Walden Bello Publicado em 20.09.2010

Dois anos depois, a economia global continua muito frágil. Os indícios de recuperação que alguns políticos desesperados declaravam ter detectado nos fins de 2009 e princípios do presente ano resultaram em miragens. Na Europa, 40 milhões de pessoas estão sem emprego e os programas de austeridade impostos a países muito endividados como a Grécia, Espanha, Itália e Irlanda acrescentaram umas quantas centenas de milhar ao subsídio de desemprego.

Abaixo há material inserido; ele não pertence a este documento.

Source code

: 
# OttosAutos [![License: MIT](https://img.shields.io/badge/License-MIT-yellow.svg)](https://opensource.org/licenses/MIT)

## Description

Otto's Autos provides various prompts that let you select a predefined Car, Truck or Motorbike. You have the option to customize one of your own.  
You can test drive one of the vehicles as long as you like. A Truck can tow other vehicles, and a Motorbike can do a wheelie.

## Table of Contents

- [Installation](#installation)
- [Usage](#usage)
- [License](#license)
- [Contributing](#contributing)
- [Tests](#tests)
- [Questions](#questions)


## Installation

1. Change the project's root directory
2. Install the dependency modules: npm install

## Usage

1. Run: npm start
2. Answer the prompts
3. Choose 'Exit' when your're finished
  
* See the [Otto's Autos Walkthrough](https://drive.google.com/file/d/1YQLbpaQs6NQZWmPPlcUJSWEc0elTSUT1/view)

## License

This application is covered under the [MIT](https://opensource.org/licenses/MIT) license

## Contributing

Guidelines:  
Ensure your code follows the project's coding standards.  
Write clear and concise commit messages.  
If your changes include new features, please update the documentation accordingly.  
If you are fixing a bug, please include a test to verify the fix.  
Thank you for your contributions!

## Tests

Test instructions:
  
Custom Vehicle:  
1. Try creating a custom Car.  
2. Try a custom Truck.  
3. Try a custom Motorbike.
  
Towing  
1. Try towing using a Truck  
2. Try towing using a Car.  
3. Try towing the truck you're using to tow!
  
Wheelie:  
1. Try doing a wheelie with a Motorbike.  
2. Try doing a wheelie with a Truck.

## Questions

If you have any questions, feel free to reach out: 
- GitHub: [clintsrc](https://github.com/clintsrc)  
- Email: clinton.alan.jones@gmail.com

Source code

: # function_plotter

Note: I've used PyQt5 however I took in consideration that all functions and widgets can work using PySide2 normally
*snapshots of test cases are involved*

Embora tecnicamente os E.U.A. não estejam em recessão, a recuperação é uma perspectiva longínqua na maior economia do mundo, que se contraiu 2,9% em 2009.

Que me perdoe T.S. Eliot, mas o mês mais cruel não é Abril, é Setembro. Antes do 11 de Setembro de 2001 foi o 11 de Setembro de 1973, quando o general Pinochet derrubou o governo de Allende e inaugurou um regime de 17 anos de terror. Mais recentemente, a 15 de Setembro de 2008, Lehman Brothers estoirou e torpedeou a economia global, convertendo o que até aí tinha sido uma crise de Wall Street numa prova quase mortal para o sistema financeiro global.

Dois anos depois, a economia global continua muito frágil. Os indícios de recuperação que alguns políticos desesperados declaravam ter detectado nos fins de 2009 e princípios do presente ano resultaram em miragens. Na Europa, 40 milhões de pessoas estão sem emprego e os programas de austeridade impostos a países muito endividados como a Grécia, Espanha, Itália e Irlanda acrescentaram umas quantas centenas de milhar ao subsídio de desemprego. A Alemanha é a excepção a esta triste regra.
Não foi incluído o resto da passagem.